CHEESE 2005 – Fiore sardo dei pastori
18 Sep 2005 | Italian
Gesti antichissimi ripetuti per secoli e ancora oggi rimasti uguali. Questo il pensiero che ha percorso gli interventi di tutti i relatori che oggi sono intervenuti alla presentazione del nuovo Presidio Slow Food del fiore sardo dei pastori.
Il Presidio è nato per salvaguardare la produzione storica di fiore sardo nella sua zona di origine, alcuni piccoli comuni della Barbagia: Gavoi, Ollolai, Ovodda, Lodine, Fonni e Orgosolo (provincia di Nuoro). Qui esiste ancora una caseificazione artigianale portata avanti da una trentina di allevatori, che utilizzano in particolare pecore sarde e producono alcune decine di quintali di pecorino a latte crudo intero, senza l’utilizzo di innesti liofilizzati, con cappatura naturale e caglio autoprodotto. Piccoli quantitativi, se rapportati alle tonnellate di forme prodotte nei caseifici. Ma per riuscire a sopravvivere economicamente, questo tipo di attività agropastorale deve trovare un mercato e sbocchi nuovi, anche fuori dai confini regionali. E’ quanto ha sostenuto Roberto Cadeddu, Assessore alle Attività produttive della Provincia di Nuoro: «L’importante è che questo formaggio sia conosciuto anche fuori dalla nostra isola, conservando però la sua originalità, che risale a 3000 anni prima di Cristo, ai tempi della civiltà nuragica.»
Secondo Piero Sardo questa prospettiva è confortata dal fatto che lo stand della Sardegna, curato da Ersat, dove trova spazio un gruppo di produttori sardi, sta riscuotendo grande successo, e risulta essere la presenza istituzionale più visitata dell’intera manifestazione.
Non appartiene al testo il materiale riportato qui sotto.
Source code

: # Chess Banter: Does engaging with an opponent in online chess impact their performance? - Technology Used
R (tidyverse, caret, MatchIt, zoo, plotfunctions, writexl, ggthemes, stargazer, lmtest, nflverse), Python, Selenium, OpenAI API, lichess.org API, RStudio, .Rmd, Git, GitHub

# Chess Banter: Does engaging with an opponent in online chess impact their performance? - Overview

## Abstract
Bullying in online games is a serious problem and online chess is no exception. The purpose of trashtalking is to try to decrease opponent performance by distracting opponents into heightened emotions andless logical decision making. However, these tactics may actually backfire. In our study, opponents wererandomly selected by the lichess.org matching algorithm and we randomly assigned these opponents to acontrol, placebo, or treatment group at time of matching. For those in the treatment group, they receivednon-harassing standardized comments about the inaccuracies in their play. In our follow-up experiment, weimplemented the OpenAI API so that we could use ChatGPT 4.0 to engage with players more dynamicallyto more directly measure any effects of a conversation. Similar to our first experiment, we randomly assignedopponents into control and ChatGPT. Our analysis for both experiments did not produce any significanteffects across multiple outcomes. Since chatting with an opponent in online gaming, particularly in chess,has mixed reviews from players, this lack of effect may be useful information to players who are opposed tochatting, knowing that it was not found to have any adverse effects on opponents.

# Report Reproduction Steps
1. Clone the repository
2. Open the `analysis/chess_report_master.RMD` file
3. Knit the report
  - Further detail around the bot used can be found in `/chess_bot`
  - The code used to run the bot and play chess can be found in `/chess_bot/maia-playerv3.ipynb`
Durante la conferenza è stato proiettato il film documantario Voci della montagna di Antonello Carboni, vero e proprio saggio di antropologia culturale, illustrato dall’autore stesso che ha fornito interessanti informazioni sul linguaggio cinematografico usato per raccontare una realtà viva ancor oggi, ma con una forte caratterizzazione arcaica, quasi primordiale. Le fasi di produzioni del fiore sardo dei pastori sono state filmate dal momento in cui si raduna il gregge per la mungitura fino all’ultimo atto con cui si mettono le forme a riposare per la stagionatura in cantina, come minimo per 105 giorni. I gesti antichi del casaro mentre con grande delicatezza sospinge in basso la cagliata all’interno della caldaia di rame e poi con infinita pazienza la modella all’interno delle fascere facendone scolare il siero sono resi con tale efficacia da suscitare commozione.
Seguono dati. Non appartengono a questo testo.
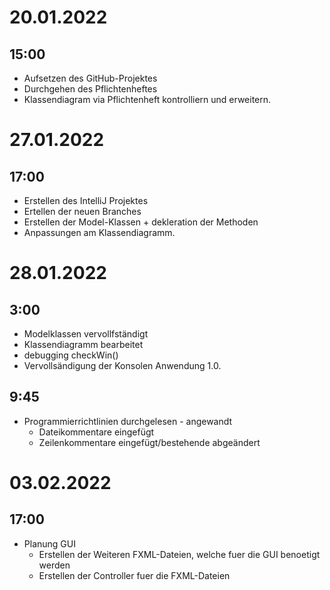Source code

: # 20.01.2022
## 15:00

* Aufsetzen des GitHub-Projektes
* Durchgehen des Pflichtenheftes 
* Klassendiagram via Pflichtenheft kontrolliern und erweitern.

# 27.01.2022
## 17:00

* Erstellen des IntelliJ Projektes
* Ertellen der neuen Branches
* Erstellen der Model-Klassen + dekleration der Methoden
* Anpassungen am Klassendiagramm. 

# 28.01.2022
## 3:00

* Modelklassen vervollfständigt
* Klassendiagramm bearbeitet
* debugging checkWin()
* Vervollsändigung der Konsolen Anwendung 1.0.

## 9:45

* Programmierrichtlinien durchgelesen - angewandt
    * Dateikommentare eingefügt
    * Zeilenkommentare eingefügt/bestehende abgeändert


# 03.02.2022
## 17:00

* Planung GUI
   * Erstellen der Weiteren FXML-Dateien, welche fuer die GUI benoetigt werden
   * Erstellen der Controller fuer die FXML-Dateien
Il produttore Antonio Vacca, uno dei più anziani del gruppo del Presidio, ha confermato al pubblico che la tecnica fondamentalmente è rimasta la stessa del film, anche se l’adeguamento alle norme igieniche ha obbligato i pastori a ristrutturare, spesso con eccessivi oneri, i propri piccoli caseifici. Il Presidente del Consorzio del fiore sardo dop Francesco Rubanu ha fatto presente a questo proposito che il formaggio a latte crudo, se stagionato oltre i sessanta giorni, dà tutte le garanzie dal punto di vista sanitario, non essendoci più pericoli legati alla proliferazione di batteri nocivi per l’uomo. Ha perciò auspicato da parte delle autorità sanitarie una interpretazione intelligente della legge e dei regolamenti, che non vada a vessare inutilmente i pastori, custodi di questo antico saper fare.
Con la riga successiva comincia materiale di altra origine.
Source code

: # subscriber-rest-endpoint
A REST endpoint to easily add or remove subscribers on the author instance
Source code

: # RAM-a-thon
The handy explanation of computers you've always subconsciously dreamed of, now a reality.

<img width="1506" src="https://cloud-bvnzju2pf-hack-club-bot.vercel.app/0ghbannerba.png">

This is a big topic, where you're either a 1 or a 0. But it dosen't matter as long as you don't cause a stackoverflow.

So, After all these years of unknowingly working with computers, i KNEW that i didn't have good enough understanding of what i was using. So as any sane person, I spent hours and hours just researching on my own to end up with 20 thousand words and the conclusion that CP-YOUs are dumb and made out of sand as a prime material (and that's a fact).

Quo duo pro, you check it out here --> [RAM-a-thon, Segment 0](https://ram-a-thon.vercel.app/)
Una curiosità: tra il pubblico era presente anche l’ambasciatore dello Zimbabwe. Il comune di Orune infatti sta realizzando un progetto di solidarietà con pastori africani, i quali attualmente non possiedono la tecnica per caseificare il latte delle loro pecore. I colleghi sardi li hanno ospitati per un periodo, con il supporto del Gal Barbagia Mandrolisai, oggi rappresentato dal Presidente Battista Podda, insegnando loro la tecnica casearia con l’intento di renderli capaci di svolgere un’attività economicamente produttiva, che li aiuti a vivere dignitosamente e a conservare il loro stile di vita tradizionale.